Vi confesserò di non essere abbastanza
addentro nei misteri del diritto costituzionale e amministrativo per sapere
se è vero che Francesco Rutelli, come ha sostenuto Berlusconi una decina
di giorni fa, non può essere eletto nel prossimo Parlamento, perché non
ha provveduto a dimettersi da sindaco di Roma sei mesi prima della data
delle elezioni, come prescrive la legge. Credo di no, perché, come
hanno ricordato in molti, quella prescrizione non vale in caso di scioglimento
anticipato delle Camere e sembra sicuro che in anticipo le Camere verranno
sciolte, ma visto che lo scioglimento, in ogni caso, non potrà che avvenire
molto, ma molto a ridosso della scadenza naturale, penso comunque che il
buon Francesco avrebbe fatto molto meglio a dimettersi prima. È vero
che aveva il problema del Giubileo da finire, ma questo era, appunto, un
problema suo, che avrebbe dovuto vagliare con la dovuta ponderatezza prima
di prendere la decisione di candidarsi. Le prescrizioni di legge
hanno sempre un carattere formale, ma un buon politico dovrebbe saper tener
conto anche delle questioni di sostanza. E non è bello, diciamocelo,
eludere una precisa norma di legge con quello che è, stringi stringi,
un cavillo.
Delle
dichiarazioni in merito di Berlusconi, comunque, mi è piaciuto in particolare
un passaggio: quello in cui il cavaliere ha dichiarato che, pur essendo
più che convinto del fatto che il suo concorrente non ha alcun diritto
di sedere alla Camera, tanto è vero che se vincerà lui ha tutte le intenzioni
di farlo cacciare con ignominia – più o meno come fece, in analoghe
circostanze, Cicerone con Catilina – non intende, tuttavia, utilizzare
l’argomento in campagna elettorale, perché “è difficile da spiegare alla
gente”. Ammetterete anche voi che tutto ciò non è bello. O
uno è convinto dei propri argomenti e cerca di farli condividere agli altri,
facile o difficile che sia, o non ci crede, e allora farebbe meglio a lasciarli
perdere. Crederci e non utilizzarli perché gli altri non li capirebbero
significa soltanto supporre che i propri interlocutori altro non siano
che una massa di deficienti, incapaci di afferrare un concetto neanche
se glielo si spiega. Come concezione non è esattamente democratica,
ma, tanto, che i leader del Polo in tema di democrazia siano, come dire,
un po’ scarsini, è una cosa che sapevamo già.
Mi
direte, forse, che il tema dell’ineleggibilità dell’ex sindaco di Roma
(o di chiunque altro) non è tra quelli che appassionano le masse popolari.

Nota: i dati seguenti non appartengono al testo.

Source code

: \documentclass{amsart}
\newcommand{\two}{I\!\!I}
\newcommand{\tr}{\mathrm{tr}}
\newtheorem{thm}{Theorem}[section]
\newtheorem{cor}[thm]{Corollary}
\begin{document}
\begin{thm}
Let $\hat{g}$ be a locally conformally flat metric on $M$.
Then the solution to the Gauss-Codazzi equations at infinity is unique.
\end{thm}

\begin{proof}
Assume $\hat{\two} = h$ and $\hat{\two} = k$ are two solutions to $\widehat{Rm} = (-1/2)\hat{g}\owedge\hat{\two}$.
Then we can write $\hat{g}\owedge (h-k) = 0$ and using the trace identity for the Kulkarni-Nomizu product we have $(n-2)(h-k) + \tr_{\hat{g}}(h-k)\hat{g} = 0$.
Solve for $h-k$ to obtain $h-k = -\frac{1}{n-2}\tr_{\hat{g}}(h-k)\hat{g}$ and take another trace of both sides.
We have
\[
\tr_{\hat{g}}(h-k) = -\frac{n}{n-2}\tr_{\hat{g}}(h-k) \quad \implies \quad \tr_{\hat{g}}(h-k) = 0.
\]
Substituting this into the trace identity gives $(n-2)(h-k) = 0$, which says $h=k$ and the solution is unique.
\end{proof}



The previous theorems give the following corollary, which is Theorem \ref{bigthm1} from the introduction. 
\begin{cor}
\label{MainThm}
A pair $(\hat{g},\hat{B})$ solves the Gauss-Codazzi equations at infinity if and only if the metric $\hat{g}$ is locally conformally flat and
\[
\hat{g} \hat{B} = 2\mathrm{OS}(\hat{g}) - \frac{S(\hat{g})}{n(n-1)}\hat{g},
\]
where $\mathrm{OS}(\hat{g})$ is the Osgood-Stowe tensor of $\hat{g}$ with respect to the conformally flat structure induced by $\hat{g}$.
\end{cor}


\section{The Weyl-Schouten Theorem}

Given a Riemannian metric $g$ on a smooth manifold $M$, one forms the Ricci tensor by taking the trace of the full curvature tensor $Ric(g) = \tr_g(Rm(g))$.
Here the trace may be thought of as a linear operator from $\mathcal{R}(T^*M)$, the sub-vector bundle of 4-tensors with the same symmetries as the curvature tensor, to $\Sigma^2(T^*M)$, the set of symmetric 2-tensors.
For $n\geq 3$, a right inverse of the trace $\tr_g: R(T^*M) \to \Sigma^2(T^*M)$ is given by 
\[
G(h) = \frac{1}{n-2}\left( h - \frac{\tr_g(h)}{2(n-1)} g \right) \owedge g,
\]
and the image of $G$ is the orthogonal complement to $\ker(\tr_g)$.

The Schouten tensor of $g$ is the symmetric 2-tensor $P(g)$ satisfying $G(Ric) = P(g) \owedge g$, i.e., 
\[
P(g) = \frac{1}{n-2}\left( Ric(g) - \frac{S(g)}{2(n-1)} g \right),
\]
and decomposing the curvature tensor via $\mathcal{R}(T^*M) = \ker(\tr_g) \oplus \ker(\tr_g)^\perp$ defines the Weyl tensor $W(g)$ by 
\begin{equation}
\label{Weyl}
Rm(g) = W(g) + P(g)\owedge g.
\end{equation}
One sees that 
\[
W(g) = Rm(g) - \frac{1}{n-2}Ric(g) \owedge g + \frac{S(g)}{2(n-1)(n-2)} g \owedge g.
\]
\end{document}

È vero. Sembra proprio che in argomento i concittadini siano
un po’ sordi. Se dalla presunta ineleggibilità di Rutelli, infatti,
proviamo a considerare quella di Berlusconi, che, a prima vista,
si direbbe molto meglio fondata, perché ineleggibili sono anche i titolari
di concessioni pubbliche, e ci vuol altro, per superare questo piccolo
handicap, che far intestare le concessioni in questione a un proprio collaboratore,
si scopre che anche questo argomento non gode di una grandissima popolarità.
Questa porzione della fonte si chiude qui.